My brother was in a similar situation and said no for all the reasons above. He put his decision in writing and handed it to the neighbour. The neighbours weren't one bit happy but he was more than happy he had said no. The neighbour had originally put it to him as if he was doing him a favour and increasing the value of his property! He told him of his plans the Thursday before the Monday the job was to start. He planned on removing the fence and building a wall in its place. He told my brother he could use it to build against in future if he wanted. He subsequently allowed him access to his garden to render the wall and they left it a mess with cement on the plants etc. My brother's garden nearly looked like he had a building project going on! No thanks! Let him build on his own side - existing party wall intact and without interference. If he doesn't like it stuff him!


----------



## holly (21 Sep 2007)

I have to say, we bought a house a year ago with the intention of extending. We spoke to the neighbours straight away to ask for permission to remove the existing wall and build up to the boundary, gave them a copy of the plans with measurements, etc. We were fully prepared for them to say no and to have to get our plans redrawn but to our surprise, they said yes. The wall between the gardens was in appalling condition and there was a huge tree on our side blocking the light into their rooms.  We went ahead, putting the gutter on our side by building the wall a little higher than our roof line and leaving a channel between wall and roof – all according to the plans. We made sure that the neighbours side was properly rendered and painted and their deck restored to original condition. It took longer than we planned, so it was probably a pain in the a**  for them, but since it was over the winter, they weren’t using their deck anyway. All done now, they have more light and privacy and everyone is still speaking to each other!


----------



## rrrrrrrrrr (29 Nov 2007)

I would also like to extend my kitchen out into the garden. I would like to build on the party wall as otherwise, the wall inside my new kitchen where the kitchen units would need to go would step in half way along and would look odd.

I have 3 questions....

1...Most of the section of party wall that I would like to replace, is in fact the back wall of my concrete shed, which was built with the house 60 years ago. Infact I think a bit of the concrete roof of my shed overhangs the party wall into my neighbours side (and has done so for 60 years) Does this give me any more rights to the wall? Amn't I just effectively replacing a shed with a kitchen on the same footprint? 

2....Come to think of it, all the walls are original corpo built and as such are fairly bomb proof. Subject to a survey etc, could I actually reuse the existing wall, and just insulate it on my side, add a few blocks on top etc?


3.....Final question... If my neighbour refuses, and I then build up to but not on the existing wall, and then next year my neighbour also decides he wants a similar extension, what's to stop him removing the party wall and putting his new wall there and hence getting the few vital extra inches that he denied me? I could not tell what he is doing as the job would be going on behind my new wall and wouldn't it be petty of me to object to something I can't even see?

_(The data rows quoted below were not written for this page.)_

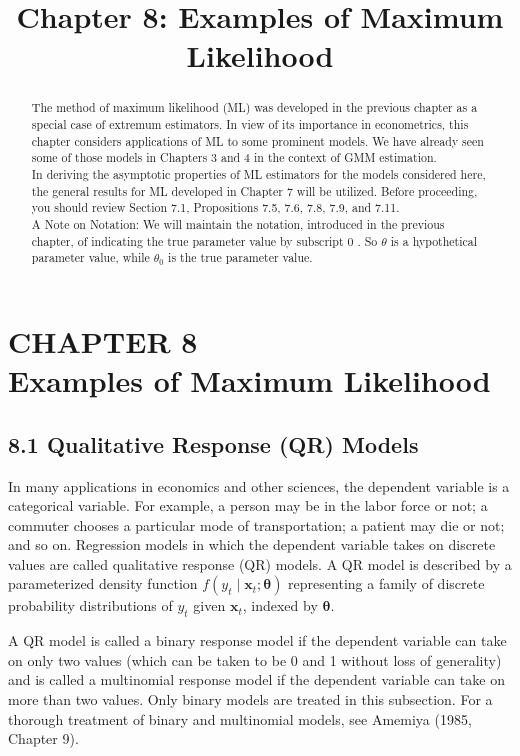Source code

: \documentclass[10pt]{article}
\title{Chapter 8: Examples of Maximum Likelihood}
\author{}
\date{}
\begin{document}
\maketitle

\section*{CHAPTER 8 \\
 Examples of Maximum Likelihood }
\begin{abstract}
The method of maximum likelihood (ML) was developed in the previous chapter as a special case of extremum estimators. In view of its importance in econometrics, this chapter considers applications of ML to some prominent models. We have already seen some of those models in Chapters 3 and 4 in the context of GMM estimation.\\
In deriving the asymptotic properties of ML estimators for the models considered here, the general results for ML developed in Chapter 7 will be utilized. Before proceeding, you should review Section 7.1, Propositions 7.5, 7.6, 7.8, 7.9, and 7.11.\\
A Note on Notation: We will maintain the notation, introduced in the previous chapter, of indicating the true parameter value by subscript 0 . So $\theta$ is a hypothetical parameter value, while $\theta_{0}$ is the true parameter value.
\end{abstract}

\subsection*{8.1 Qualitative Response (QR) Models}
In many applications in economics and other sciences, the dependent variable is a categorical variable. For example, a person may be in the labor force or not; a commuter chooses a particular mode of transportation; a patient may die or not; and so on. Regression models in which the dependent variable takes on discrete values are called qualitative response (QR) models. A QR model is described by a parameterized density function $f\left(y_{t} \mid \mathbf{x}_{t} ; \boldsymbol{\theta}\right)$ representing a family of discrete probability distributions of $y_{t}$ given $\mathbf{x}_{t}$, indexed by $\boldsymbol{\theta}$.

A QR model is called a binary response model if the dependent variable can take on only two values (which can be taken to be 0 and 1 without loss of generality) and is called a multinomial response model if the dependent variable can take on more than two values. Only binary models are treated in this subsection. For a thorough treatment of binary and multinomial models, see Amemiya (1985, Chapter 9).
\end{document}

I haven't approached my neighbours yet, so maybe they'll be grand about it, but I'd like to have my facts straight first.


----------



## EC-C (1 Aug 2013)

I know its some years since you posted, but curious about the outcome.  I am also planning an extension and looking for clarity on the issue.  I dont wish to build a totally separate wall with a gap between it and the boundary wall and I favour a parapet to prevent overhang or other issues.  Keeping a good relationship with my neighbours is very important.


----------